Here is one town that refused to die. Here is one town that held so strongly onto itself it could not conjure up the image of fading into oblivion like so many other boom and bust Montana towns that relied on mining or timber, here … then gone.
The newfound riches are not found in Motherlodes like the riches of the past; the new industry is people and tourism.
While the cowboys at the karaoke machine hang up their microphones and saunter back to the girls at their table, the men at our table talk about the future of Philipsburg and what potential it holds. They know that the survival of Philipsburg will hinge on tourists coming to town and pourng their cash into the tills. And that’s what they seem to be doing. The signs of life abound in this former mining town about 30 miles south of Drummond off of Montana Highway 1, in the heart of the Flint Creek Valley.
Philipsburg’s storefronts, which in a small Montana town like this are usually boarded up or covered with “For Sale” signs, are brightly painted and advertise a variety of wares, from fine gems at the Sapphire Gallery to candies at the Sweet Palace. Real estate isn’t cheap any more; like the miners who came to this town a century ago, Philipsburg has been discovered … or re-discovered.
Facing the main street of Broadway in downtown Philipsburg, the Sweet Palace is a century-old mercantile with creaky wooden floors. Long rows of bins filled with candies line the walls of the mercantile, and at the front of the store a machine twists and turns orange-colored taffy while children peek up over the glass counter to watch the candy stretch over itself again and again.
Sweet Palace co-owner Dale Siegford scrapes a 15-pound glob of the orange taffy onto a tray then hands it to a worker who will form the tasty sweet mound into small mouthfuls of taffy wrapped in wax paper. He ducks out a rear door, through a maze of boxes and re-enters two doors down at the Sapphire Gallery, another business he co-owns with Shirley Beck.
It’s people like this, and many others, who have poured their bank accounts and energy into keeping Philipsburg from becoming a ghost town. This town refused to give up.
But that’s part of the mystique and the attraction of the thousands of tourists who come through town each year. The town hangs on the edge to the past, a window into Montana history. People come here and wonder “How does a town like this make it?”
The answer to that question lies in a mining museum downtown.
Pulling taffy in downtown Philipsburg. David Reese photo
THE GRANITE COUNTY mining museum is a rich treasure of artifacts, antiques and photographs from Philipsburg’s and Granite County’s heydays of discovery, growth and mining.
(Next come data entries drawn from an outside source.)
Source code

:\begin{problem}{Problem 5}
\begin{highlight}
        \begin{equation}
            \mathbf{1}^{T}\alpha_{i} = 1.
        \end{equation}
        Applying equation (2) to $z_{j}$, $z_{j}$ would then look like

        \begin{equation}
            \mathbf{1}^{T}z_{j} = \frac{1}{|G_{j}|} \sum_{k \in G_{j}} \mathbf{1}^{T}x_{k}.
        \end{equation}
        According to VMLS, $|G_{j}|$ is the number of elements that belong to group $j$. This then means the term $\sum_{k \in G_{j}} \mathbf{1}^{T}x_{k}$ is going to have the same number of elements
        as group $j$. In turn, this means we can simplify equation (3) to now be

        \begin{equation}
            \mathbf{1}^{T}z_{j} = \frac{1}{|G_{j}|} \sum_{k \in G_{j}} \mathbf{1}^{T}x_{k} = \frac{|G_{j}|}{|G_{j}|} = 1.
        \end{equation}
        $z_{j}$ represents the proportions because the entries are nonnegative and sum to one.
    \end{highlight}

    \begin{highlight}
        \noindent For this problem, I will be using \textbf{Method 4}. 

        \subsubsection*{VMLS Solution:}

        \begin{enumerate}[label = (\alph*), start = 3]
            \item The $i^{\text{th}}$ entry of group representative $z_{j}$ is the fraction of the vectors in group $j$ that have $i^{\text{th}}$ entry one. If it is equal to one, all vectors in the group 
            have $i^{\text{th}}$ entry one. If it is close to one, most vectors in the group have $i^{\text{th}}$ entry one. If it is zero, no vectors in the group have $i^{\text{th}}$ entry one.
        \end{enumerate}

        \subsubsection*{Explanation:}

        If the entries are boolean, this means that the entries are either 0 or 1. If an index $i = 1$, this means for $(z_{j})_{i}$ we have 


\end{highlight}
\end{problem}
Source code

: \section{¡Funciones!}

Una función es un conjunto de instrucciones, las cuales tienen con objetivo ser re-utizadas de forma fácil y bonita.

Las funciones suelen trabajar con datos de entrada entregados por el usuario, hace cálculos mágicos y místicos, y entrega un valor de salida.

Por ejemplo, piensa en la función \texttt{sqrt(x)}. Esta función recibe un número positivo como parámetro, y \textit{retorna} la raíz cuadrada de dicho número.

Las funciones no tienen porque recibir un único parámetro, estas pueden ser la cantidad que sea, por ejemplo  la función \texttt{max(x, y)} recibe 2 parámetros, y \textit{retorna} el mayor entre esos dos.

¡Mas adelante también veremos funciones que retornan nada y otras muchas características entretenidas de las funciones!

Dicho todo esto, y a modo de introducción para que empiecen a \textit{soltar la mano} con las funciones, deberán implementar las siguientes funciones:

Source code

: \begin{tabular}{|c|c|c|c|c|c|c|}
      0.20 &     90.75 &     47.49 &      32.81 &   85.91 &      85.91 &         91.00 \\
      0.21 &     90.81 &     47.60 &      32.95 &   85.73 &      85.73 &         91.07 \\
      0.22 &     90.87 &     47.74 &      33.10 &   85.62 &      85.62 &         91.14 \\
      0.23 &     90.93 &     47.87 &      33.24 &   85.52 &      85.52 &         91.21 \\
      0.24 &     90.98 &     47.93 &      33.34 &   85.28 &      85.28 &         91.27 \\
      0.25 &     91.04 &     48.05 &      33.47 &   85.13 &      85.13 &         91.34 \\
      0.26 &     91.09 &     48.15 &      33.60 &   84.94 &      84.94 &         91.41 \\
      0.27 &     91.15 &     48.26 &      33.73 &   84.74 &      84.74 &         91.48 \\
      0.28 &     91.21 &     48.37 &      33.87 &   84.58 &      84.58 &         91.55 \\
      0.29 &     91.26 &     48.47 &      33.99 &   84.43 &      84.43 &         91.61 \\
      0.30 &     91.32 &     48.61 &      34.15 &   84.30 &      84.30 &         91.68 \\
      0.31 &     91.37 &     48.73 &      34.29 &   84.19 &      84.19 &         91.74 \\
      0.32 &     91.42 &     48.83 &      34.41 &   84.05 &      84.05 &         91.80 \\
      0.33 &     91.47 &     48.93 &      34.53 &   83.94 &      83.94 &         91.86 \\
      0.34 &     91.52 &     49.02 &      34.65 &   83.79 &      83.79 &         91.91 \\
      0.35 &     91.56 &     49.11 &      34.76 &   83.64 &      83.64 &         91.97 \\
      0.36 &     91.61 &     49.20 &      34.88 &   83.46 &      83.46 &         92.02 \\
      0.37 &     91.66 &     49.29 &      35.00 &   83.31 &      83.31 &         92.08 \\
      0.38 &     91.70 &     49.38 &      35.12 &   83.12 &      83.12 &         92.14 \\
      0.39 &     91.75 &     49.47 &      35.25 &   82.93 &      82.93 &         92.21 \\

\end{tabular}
There is likely no other museum in Montana — small town or otherwise — that can provide the depth of knowledge gained from a simple tour of this museum. Upstairs at the museum, old photographs line the walls, shots of Chinese families who worked here and photos of the burly, dirt-faced miners who scratched a living in gold and silver from the deep mines in the surrounding hills. It was Granite’s Hope Mine that was the first silver mine built in Montana.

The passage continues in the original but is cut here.